Tutto quello che voglio

Scritto da , il 2016-12-31, genere etero

È curioso che la gente trovi così strana la nostra differenza d'età. Ricordo ancora le nostre prime uscite estive, quando non ero abituata agli sguardi attoniti delle persone nei pub, nei bar o nei locali. Ci osservavano come a dire: "Stanno insieme? Lui dev'essere parecchio più grande di lei!"; e in effetti sì, è così. Mi presento. Il mio nome è Aurora, ho 20 anni, alta, magra, mora, seno piccolo e sedere sodo, studentessa universitaria in un dipartimento scientifico, pur essendo amante dell'oratoria, della scrittura e della lettura. Perchè proprio l'oratoria? Perchè ho potuto testare sulla mia pelle che una buona ars dicendi ti salva nelle occasioni più disparate e, tra le tante cose, lasciare senza fiato i miei interlocutori è più che soddisfacente per me e la mia scarsissima autostima. Poi c'è lui, il mio ragazzo. Giulio, 30 anni (sì, abbiamo dieci anni di differenza, e con ciò?), un tipo particolare, esteticamente non è il massimo ma è un ottimo oratore come me, acculturato e affascinante. Mi chiede spesso cosa mi attragga tanto di lui e solitamente gli rispondo con un banale "tutto". La verità è racchiusa nell'aggettivo "affascinante": per me lo è al punto da crearmi dipendenza.
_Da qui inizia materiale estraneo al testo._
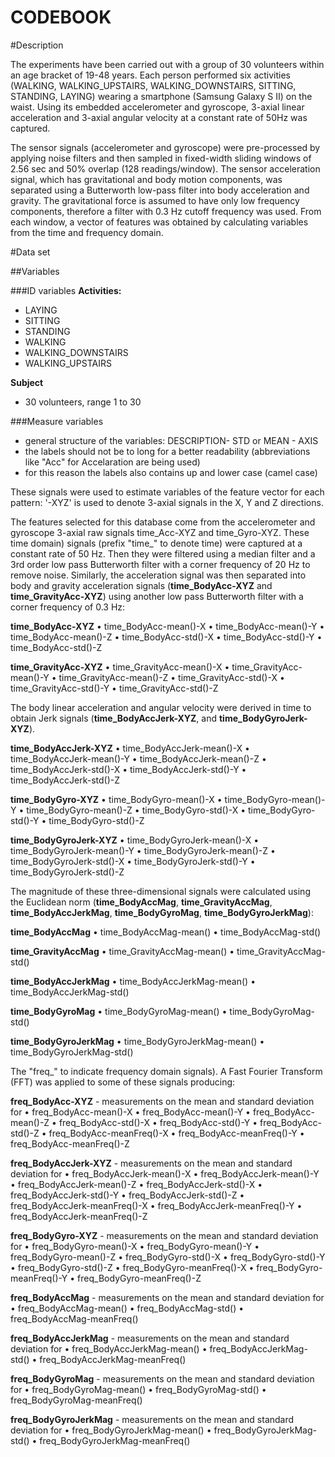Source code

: CODEBOOK
========

#Description

The experiments have been carried out with a group of 30 volunteers within an age bracket of 19-48 years. Each person performed six activities (WALKING, WALKING_UPSTAIRS, WALKING_DOWNSTAIRS, SITTING, STANDING, LAYING) wearing a smartphone (Samsung Galaxy S II) on the waist. Using its embedded accelerometer and gyroscope, 3-axial linear acceleration and 3-axial angular velocity at a constant rate of 50Hz was captured.

The sensor signals (accelerometer and gyroscope) were pre-processed by applying noise filters and then sampled in fixed-width sliding windows of 2.56 sec and 50% overlap (128 readings/window). The sensor acceleration signal, which has gravitational and body motion components, was separated using a Butterworth low-pass filter into body acceleration and gravity. The gravitational force is assumed to have only low frequency components, therefore a filter with 0.3 Hz cutoff frequency was used. From each window, a vector of features was obtained by calculating variables from the time and frequency domain. 


#Data set

##Variables

###ID variables 
**Activities:**
- LAYING
- SITTING
- STANDING
- WALKING
- WALKING_DOWNSTAIRS
- WALKING_UPSTAIRS

**Subject**
- 30 volunteers, range 1 to 30

###Measure variables 
- general structure of the variables: DESCRIPTION- STD or MEAN - AXIS
- the labels should not be to long for a better readability (abbreviations like "Acc" for Accelaration are being used) 
- for this reason the labels also contains up and lower case (camel case)

These signals were used to estimate variables of the feature vector for each pattern: '-XYZ' is used to denote 3-axial signals in the X, Y and Z directions.

The features selected for this database come from the accelerometer and gyroscope 3-axial raw signals time_Acc-XYZ and time_Gyro-XYZ. These time domain) signals (prefix "time_" to denote time) were captured at a constant rate of 50 Hz. Then they were filtered using a median filter and a 3rd order low pass Butterworth filter with a corner frequency of 20 Hz to remove noise. Similarly, the acceleration signal was then separated into body and gravity acceleration signals (**time_BodyAcc-XYZ** and **time_GravityAcc-XYZ**) using another low pass Butterworth filter with a corner frequency of 0.3 Hz: 

**time_BodyAcc-XYZ**
•	time_BodyAcc-mean()-X
•	time_BodyAcc-mean()-Y
•	time_BodyAcc-mean()-Z
•	time_BodyAcc-std()-X
•	time_BodyAcc-std()-Y
•	time_BodyAcc-std()-Z

**time_GravityAcc-XYZ**
•	time_GravityAcc-mean()-X
•	time_GravityAcc-mean()-Y
•	time_GravityAcc-mean()-Z
•	time_GravityAcc-std()-X
•	time_GravityAcc-std()-Y
•	time_GravityAcc-std()-Z


The body linear acceleration and angular velocity were derived in time to obtain Jerk signals (**time_BodyAccJerk-XYZ**,  and
**time_BodyGyroJerk-XYZ**). 


**time_BodyAccJerk-XYZ**
•	time_BodyAccJerk-mean()-X
•	time_BodyAccJerk-mean()-Y
•	time_BodyAccJerk-mean()-Z
•	time_BodyAccJerk-std()-X
•	time_BodyAccJerk-std()-Y
•	time_BodyAccJerk-std()-Z

**time_BodyGyro-XYZ**
•	time_BodyGyro-mean()-X
•	time_BodyGyro-mean()-Y
•	time_BodyGyro-mean()-Z
•	time_BodyGyro-std()-X
•	time_BodyGyro-std()-Y
•	time_BodyGyro-std()-Z

**time_BodyGyroJerk-XYZ**
•	time_BodyGyroJerk-mean()-X
•	time_BodyGyroJerk-mean()-Y
•	time_BodyGyroJerk-mean()-Z
•	time_BodyGyroJerk-std()-X
•	time_BodyGyroJerk-std()-Y
•	time_BodyGyroJerk-std()-Z


The magnitude of these three-dimensional signals were calculated using the Euclidean norm (**time_BodyAccMag**, **time_GravityAccMag**, **time_BodyAccJerkMag**, **time_BodyGyroMag**, **time_BodyGyroJerkMag**):

**time_BodyAccMag**
•	time_BodyAccMag-mean()
•	time_BodyAccMag-std()

**time_GravityAccMag**
•	time_GravityAccMag-mean()
•	time_GravityAccMag-std()

**time_BodyAccJerkMag**
•	time_BodyAccJerkMag-mean()
•	time_BodyAccJerkMag-std()

**time_BodyGyroMag**
•	time_BodyGyroMag-mean()
•	time_BodyGyroMag-std()

**time_BodyGyroJerkMag**
•	time_BodyGyroJerkMag-mean()
•	time_BodyGyroJerkMag-std()


 The "freq_" to indicate frequency domain signals).
 A Fast Fourier Transform (FFT) was applied to some of these signals producing: 
 
**freq_BodyAcc-XYZ** - measurements on the mean and standard deviation for
•	freq_BodyAcc-mean()-X
•	freq_BodyAcc-mean()-Y
•	freq_BodyAcc-mean()-Z
•	freq_BodyAcc-std()-X
•	freq_BodyAcc-std()-Y
•	freq_BodyAcc-std()-Z
•	freq_BodyAcc-meanFreq()-X
•	freq_BodyAcc-meanFreq()-Y
•	freq_BodyAcc-meanFreq()-Z

**freq_BodyAccJerk-XYZ** - measurements on the mean and standard deviation for
•	freq_BodyAccJerk-mean()-X
•	freq_BodyAccJerk-mean()-Y
•	freq_BodyAccJerk-mean()-Z
•	freq_BodyAccJerk-std()-X
•	freq_BodyAccJerk-std()-Y
•	freq_BodyAccJerk-std()-Z
•	freq_BodyAccJerk-meanFreq()-X
•	freq_BodyAccJerk-meanFreq()-Y
•	freq_BodyAccJerk-meanFreq()-Z

**freq_BodyGyro-XYZ** - measurements on the mean and standard deviation for
•	freq_BodyGyro-mean()-X
•	freq_BodyGyro-mean()-Y
•	freq_BodyGyro-mean()-Z
•	freq_BodyGyro-std()-X
•	freq_BodyGyro-std()-Y
•	freq_BodyGyro-std()-Z
•	freq_BodyGyro-meanFreq()-X
•	freq_BodyGyro-meanFreq()-Y
•	freq_BodyGyro-meanFreq()-Z

**freq_BodyAccMag** - measurements on the mean and standard deviation for
•	freq_BodyAccMag-mean()
•	freq_BodyAccMag-std()
•	freq_BodyAccMag-meanFreq()

**freq_BodyAccJerkMag** - measurements on the mean and standard deviation for
•	freq_BodyAccJerkMag-mean()
•	freq_BodyAccJerkMag-std()
•	freq_BodyAccJerkMag-meanFreq()

**freq_BodyGyroMag** - measurements on the mean and standard deviation for
• freq_BodyGyroMag-mean()
•	freq_BodyGyroMag-std()
•	freq_BodyGyroMag-meanFreq()

**freq_BodyGyroJerkMag** - measurements on the mean and standard deviation for
•	freq_BodyGyroJerkMag-mean()
•	freq_BodyGyroJerkMag-std()
•	freq_BodyGyroJerkMag-meanFreq()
Sento che mi capisce, che seguiamo lo stesso filone di pensiero, che siamo in sintonia e sulla stessa lunghezza d'onda. Sento corrente elettrica tra noi, quando ci tocchiamo le mani percepisco energia, vita, potenza. Non so se tutte le donne sono come me. Lui a volte mi accusa di essere troppo romantica da un punto di vista sentimentale e a pensarci bene ha ragione. Per anni non ho creduto nei sentimenti sebbene fossi solo un'adolescente un po' inesperta ma ora credo in lui, credo nelle emozioni che mi fa provare. Dicevo, non so se tutte le donne sono come me, ma trovo che il sesso sia solo la punta dell'iceberg. Non ho mai avuto lo stimolo di andare a letto con un uomo che prima non mi avesse scopato con la testa e lui ha fatto esattamente questo. Mi ha indotto e mi induce a concedermi a lui fisicamente perchè sono sua psicologicamente. Lettori miei, quello di cui vi rendo partecipi è tutto vero.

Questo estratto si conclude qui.